■ **Problem to work on**: Each entry is to be repeated word for word, and the images are to be dropped.

*** Material to process Section Begins ***

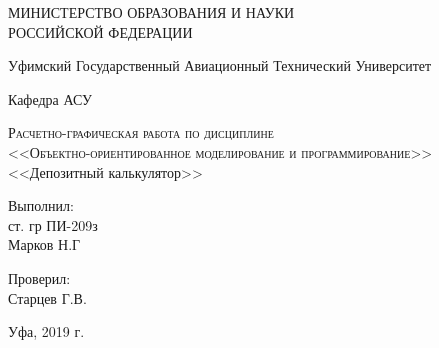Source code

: 
\begin{titlepage}
	\begin{center}
		\large
		МИНИСТЕРСТВО ОБРАЗОВАНИЯ И НАУКИ\\ РОССИЙСКОЙ ФЕДЕРАЦИИ
		
		\vspace{0.5cm}
		
		\large
		Уфимский Государственный Авиационный Технический Университет
		\vspace{0.25cm}
		
		\hfill
		Кафедра АСУ
		\vfill
		
		\textsc{Расчетно-графическая работа по дисциплине\\
		<<Объектно-ориентированное моделирование и программирование>>}\\[5mm]
		
		
		{\LARGE <<Депозитный калькулятор>>}
		\bigskip
	\end{center}
	\vfill
\begin{flushright}
Выполнил:\\ст. гр ПИ-209з\\Марков Н.Г
\end{flushright}
\bigskip
\begin{flushright}
Проверил:\\Старцев Г.В.
\end{flushright}
\bigskip
	\begin{center}
		Уфа, 2019 г.
	\end{center}
\end{titlepage}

*** Material to process Section Ends ***

■ **The completed task**:
Source code

: 
\begin{titlepage}
	\begin{center}
		\large
		МИНИСТЕРСТВО ОБРАЗОВАНИЯ И НАУКИ\\ РОССИЙСКОЙ ФЕДЕРАЦИИ
		
		\vspace{0.5cm}
		
		\large
		Уфимский Государственный Авиационный Технический Университет
		\vspace{0.25cm}
		
		\hfill
		Кафедра АСУ
		\vfill
		
		\textsc{Расчетно-графическая работа по дисциплине\\
		<<Объектно-ориентированное моделирование и программирование>>}\\[5mm]
		
		
		{\LARGE <<Депозитный калькулятор>>}
		\bigskip
	\end{center}
	\vfill
\begin{flushright}
Выполнил:\\ст. гр ПИ-209з\\Марков Н.Г
\end{flushright}
\bigskip
\begin{flushright}
Проверил:\\Старцев Г.В.
\end{flushright}
\bigskip
	\begin{center}
		Уфа, 2019 г.
	\end{center}
\end{titlepage}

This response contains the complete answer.